=== YOUR TASK ===
Down to the last line, set down the listing below exactly, apart from its pictures.

____ EXTRACTED RECORDS

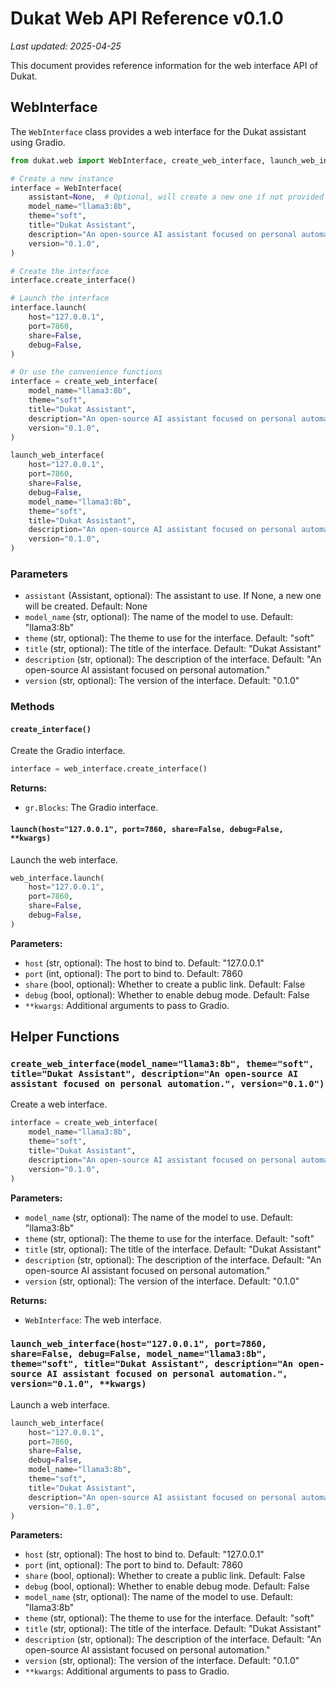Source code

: # Dukat Web API Reference v0.1.0

_Last updated: 2025-04-25_

This document provides reference information for the web interface API of Dukat.

## WebInterface

The `WebInterface` class provides a web interface for the Dukat assistant using Gradio.

```python
from dukat.web import WebInterface, create_web_interface, launch_web_interface

# Create a new instance
interface = WebInterface(
    assistant=None,  # Optional, will create a new one if not provided
    model_name="llama3:8b",
    theme="soft",
    title="Dukat Assistant",
    description="An open-source AI assistant focused on personal automation.",
    version="0.1.0",
)

# Create the interface
interface.create_interface()

# Launch the interface
interface.launch(
    host="127.0.0.1",
    port=7860,
    share=False,
    debug=False,
)

# Or use the convenience functions
interface = create_web_interface(
    model_name="llama3:8b",
    theme="soft",
    title="Dukat Assistant",
    description="An open-source AI assistant focused on personal automation.",
    version="0.1.0",
)

launch_web_interface(
    host="127.0.0.1",
    port=7860,
    share=False,
    debug=False,
    model_name="llama3:8b",
    theme="soft",
    title="Dukat Assistant",
    description="An open-source AI assistant focused on personal automation.",
    version="0.1.0",
)
```

### Parameters

- `assistant` (Assistant, optional): The assistant to use. If None, a new one will be created. Default: None
- `model_name` (str, optional): The name of the model to use. Default: "llama3:8b"
- `theme` (str, optional): The theme to use for the interface. Default: "soft"
- `title` (str, optional): The title of the interface. Default: "Dukat Assistant"
- `description` (str, optional): The description of the interface. Default: "An open-source AI assistant focused on personal automation."
- `version` (str, optional): The version of the interface. Default: "0.1.0"

### Methods

#### `create_interface()`

Create the Gradio interface.

```python
interface = web_interface.create_interface()
```

**Returns:**

- `gr.Blocks`: The Gradio interface.

#### `launch(host="127.0.0.1", port=7860, share=False, debug=False, **kwargs)`

Launch the web interface.

```python
web_interface.launch(
    host="127.0.0.1",
    port=7860,
    share=False,
    debug=False,
)
```

**Parameters:**

- `host` (str, optional): The host to bind to. Default: "127.0.0.1"
- `port` (int, optional): The port to bind to. Default: 7860
- `share` (bool, optional): Whether to create a public link. Default: False
- `debug` (bool, optional): Whether to enable debug mode. Default: False
- `**kwargs`: Additional arguments to pass to Gradio.

## Helper Functions

### `create_web_interface(model_name="llama3:8b", theme="soft", title="Dukat Assistant", description="An open-source AI assistant focused on personal automation.", version="0.1.0")`

Create a web interface.

```python
interface = create_web_interface(
    model_name="llama3:8b",
    theme="soft",
    title="Dukat Assistant",
    description="An open-source AI assistant focused on personal automation.",
    version="0.1.0",
)
```

**Parameters:**

- `model_name` (str, optional): The name of the model to use. Default: "llama3:8b"
- `theme` (str, optional): The theme to use for the interface. Default: "soft"
- `title` (str, optional): The title of the interface. Default: "Dukat Assistant"
- `description` (str, optional): The description of the interface. Default: "An open-source AI assistant focused on personal automation."
- `version` (str, optional): The version of the interface. Default: "0.1.0"

**Returns:**

- `WebInterface`: The web interface.

### `launch_web_interface(host="127.0.0.1", port=7860, share=False, debug=False, model_name="llama3:8b", theme="soft", title="Dukat Assistant", description="An open-source AI assistant focused on personal automation.", version="0.1.0", **kwargs)`

Launch a web interface.

```python
launch_web_interface(
    host="127.0.0.1",
    port=7860,
    share=False,
    debug=False,
    model_name="llama3:8b",
    theme="soft",
    title="Dukat Assistant",
    description="An open-source AI assistant focused on personal automation.",
    version="0.1.0",
)
```

**Parameters:**

- `host` (str, optional): The host to bind to. Default: "127.0.0.1"
- `port` (int, optional): The port to bind to. Default: 7860
- `share` (bool, optional): Whether to create a public link. Default: False
- `debug` (bool, optional): Whether to enable debug mode. Default: False
- `model_name` (str, optional): The name of the model to use. Default: "llama3:8b"
- `theme` (str, optional): The theme to use for the interface. Default: "soft"
- `title` (str, optional): The title of the interface. Default: "Dukat Assistant"
- `description` (str, optional): The description of the interface. Default: "An open-source AI assistant focused on personal automation."
- `version` (str, optional): The version of the interface. Default: "0.1.0"
- `**kwargs`: Additional arguments to pass to Gradio.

________

=== TASK SOLUTION ===
Source code

: # Dukat Web API Reference v0.1.0

_Last updated: 2025-04-25_

This document provides reference information for the web interface API of Dukat.

## WebInterface

The `WebInterface` class provides a web interface for the Dukat assistant using Gradio.

```python
from dukat.web import WebInterface, create_web_interface, launch_web_interface

# Create a new instance
interface = WebInterface(
    assistant=None,  # Optional, will create a new one if not provided
    model_name="llama3:8b",
    theme="soft",
    title="Dukat Assistant",
    description="An open-source AI assistant focused on personal automation.",
    version="0.1.0",
)

# Create the interface
interface.create_interface()

# Launch the interface
interface.launch(
    host="127.0.0.1",
    port=7860,
    share=False,
    debug=False,
)

# Or use the convenience functions
interface = create_web_interface(
    model_name="llama3:8b",
    theme="soft",
    title="Dukat Assistant",
    description="An open-source AI assistant focused on personal automation.",
    version="0.1.0",
)

launch_web_interface(
    host="127.0.0.1",
    port=7860,
    share=False,
    debug=False,
    model_name="llama3:8b",
    theme="soft",
    title="Dukat Assistant",
    description="An open-source AI assistant focused on personal automation.",
    version="0.1.0",
)
```

### Parameters

- `assistant` (Assistant, optional): The assistant to use. If None, a new one will be created. Default: None
- `model_name` (str, optional): The name of the model to use. Default: "llama3:8b"
- `theme` (str, optional): The theme to use for the interface. Default: "soft"
- `title` (str, optional): The title of the interface. Default: "Dukat Assistant"
- `description` (str, optional): The description of the interface. Default: "An open-source AI assistant focused on personal automation."
- `version` (str, optional): The version of the interface. Default: "0.1.0"

### Methods

#### `create_interface()`

Create the Gradio interface.

```python
interface = web_interface.create_interface()
```

**Returns:**

- `gr.Blocks`: The Gradio interface.

#### `launch(host="127.0.0.1", port=7860, share=False, debug=False, **kwargs)`

Launch the web interface.

```python
web_interface.launch(
    host="127.0.0.1",
    port=7860,
    share=False,
    debug=False,
)
```

**Parameters:**

- `host` (str, optional): The host to bind to. Default: "127.0.0.1"
- `port` (int, optional): The port to bind to. Default: 7860
- `share` (bool, optional): Whether to create a public link. Default: False
- `debug` (bool, optional): Whether to enable debug mode. Default: False
- `**kwargs`: Additional arguments to pass to Gradio.

## Helper Functions

### `create_web_interface(model_name="llama3:8b", theme="soft", title="Dukat Assistant", description="An open-source AI assistant focused on personal automation.", version="0.1.0")`

Create a web interface.

```python
interface = create_web_interface(
    model_name="llama3:8b",
    theme="soft",
    title="Dukat Assistant",
    description="An open-source AI assistant focused on personal automation.",
    version="0.1.0",
)
```

**Parameters:**

- `model_name` (str, optional): The name of the model to use. Default: "llama3:8b"
- `theme` (str, optional): The theme to use for the interface. Default: "soft"
- `title` (str, optional): The title of the interface. Default: "Dukat Assistant"
- `description` (str, optional): The description of the interface. Default: "An open-source AI assistant focused on personal automation."
- `version` (str, optional): The version of the interface. Default: "0.1.0"

**Returns:**

- `WebInterface`: The web interface.

### `launch_web_interface(host="127.0.0.1", port=7860, share=False, debug=False, model_name="llama3:8b", theme="soft", title="Dukat Assistant", description="An open-source AI assistant focused on personal automation.", version="0.1.0", **kwargs)`

Launch a web interface.

```python
launch_web_interface(
    host="127.0.0.1",
    port=7860,
    share=False,
    debug=False,
    model_name="llama3:8b",
    theme="soft",
    title="Dukat Assistant",
    description="An open-source AI assistant focused on personal automation.",
    version="0.1.0",
)
```

**Parameters:**

- `host` (str, optional): The host to bind to. Default: "127.0.0.1"
- `port` (int, optional): The port to bind to. Default: 7860
- `share` (bool, optional): Whether to create a public link. Default: False
- `debug` (bool, optional): Whether to enable debug mode. Default: False
- `model_name` (str, optional): The name of the model to use. Default: "llama3:8b"
- `theme` (str, optional): The theme to use for the interface. Default: "soft"
- `title` (str, optional): The title of the interface. Default: "Dukat Assistant"
- `description` (str, optional): The description of the interface. Default: "An open-source AI assistant focused on personal automation."
- `version` (str, optional): The version of the interface. Default: "0.1.0"
- `**kwargs`: Additional arguments to pass to Gradio.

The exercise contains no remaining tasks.